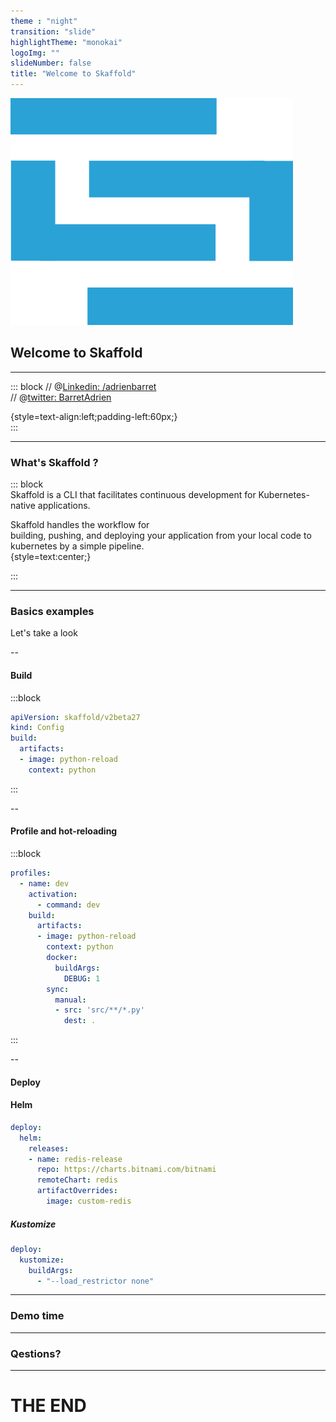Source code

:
 ```yaml
---
theme : "night"
transition: "slide"
highlightTheme: "monokai"
logoImg: ""
slideNumber: false
title: "Welcome to Skaffold"
---
```

<img src="medias/skaffold-logo.png">
<h2 style=background:red, text-align:center,font-size:28px,width:100%;>Welcome to Skaffold</h2>

---

::: block
// @[Linkedin: /adrienbarret](https://www.linkedin.com/in/adrienbarret/)  
// @[twitter: BarretAdrien](etVpwB7uHlwhttps://twitter.com/BarretAdrien)  

{style=text-align:left;padding-left:60px;}  
:::

---

### What's Skaffold ?
::: block  
Skaffold is a CLI that facilitates continuous development for Kubernetes-native applications.  
  
Skaffold handles the workflow for  
building, pushing, and deploying your application from your local code to kubernetes by a simple pipeline.  
{style=text:center;}

:::  

---

### Basics examples

Let's take a look

--

#### Build

:::block  

```yaml
apiVersion: skaffold/v2beta27
kind: Config
build:
  artifacts:
  - image: python-reload
    context: python
```

:::  

--

#### Profile and hot-reloading

:::block  

```yaml
profiles:
  - name: dev
    activation:
      - command: dev
    build:
      artifacts:
      - image: python-reload
        context: python
        docker:
          buildArgs:
            DEBUG: 1
        sync:
          manual:
          - src: 'src/**/*.py'
            dest: .
```

:::  

--

#### Deploy

#### Helm 

```yaml 
deploy:
  helm:
    releases:
    - name: redis-release
      repo: https://charts.bitnami.com/bitnami 
      remoteChart: redis
      artifactOverrides:
        image: custom-redis
```

##### Kustomize

```yaml
deploy:
  kustomize:
    buildArgs:
      - "--load_restrictor none"
```

---

### Demo time

<!-- .slide: data-background="http://i.giphy.com/90F8aUepslB84.gif" -->

---

### Qestions?

<!-- .slide: data-background="https://media.giphy.com/media/XBQwD7p7lcfBbtcXZD/giphy.gif" -->

---

<!-- .slide: style="text-align: left;" -->
# THE END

■ ■ ■ ■

Print each line of the listing exactly and include no pictures.

EXERCISE ANSWER -
Source code

:
 ```yaml
---
theme : "night"
transition: "slide"
highlightTheme: "monokai"
logoImg: ""
slideNumber: false
title: "Welcome to Skaffold"
---
```

<img src="medias/skaffold-logo.png">
<h2 style=background:red, text-align:center,font-size:28px,width:100%;>Welcome to Skaffold</h2>

---

::: block
// @[Linkedin: /adrienbarret](https://www.linkedin.com/in/adrienbarret/)  
// @[twitter: BarretAdrien](etVpwB7uHlwhttps://twitter.com/BarretAdrien)  

{style=text-align:left;padding-left:60px;}  
:::

---

### What's Skaffold ?
::: block  
Skaffold is a CLI that facilitates continuous development for Kubernetes-native applications.  
  
Skaffold handles the workflow for  
building, pushing, and deploying your application from your local code to kubernetes by a simple pipeline.  
{style=text:center;}

:::  

---

### Basics examples

Let's take a look

--

#### Build

:::block  

```yaml
apiVersion: skaffold/v2beta27
kind: Config
build:
  artifacts:
  - image: python-reload
    context: python
```

:::  

--

#### Profile and hot-reloading

:::block  

```yaml
profiles:
  - name: dev
    activation:
      - command: dev
    build:
      artifacts:
      - image: python-reload
        context: python
        docker:
          buildArgs:
            DEBUG: 1
        sync:
          manual:
          - src: 'src/**/*.py'
            dest: .
```

:::  

--

#### Deploy

#### Helm 

```yaml 
deploy:
  helm:
    releases:
    - name: redis-release
      repo: https://charts.bitnami.com/bitnami 
      remoteChart: redis
      artifactOverrides:
        image: custom-redis
```

##### Kustomize

```yaml
deploy:
  kustomize:
    buildArgs:
      - "--load_restrictor none"
```

---

### Demo time

<!-- .slide: data-background="http://i.giphy.com/90F8aUepslB84.gif" -->

---

### Qestions?

<!-- .slide: data-background="https://media.giphy.com/media/XBQwD7p7lcfBbtcXZD/giphy.gif" -->

---

<!-- .slide: style="text-align: left;" -->
# THE END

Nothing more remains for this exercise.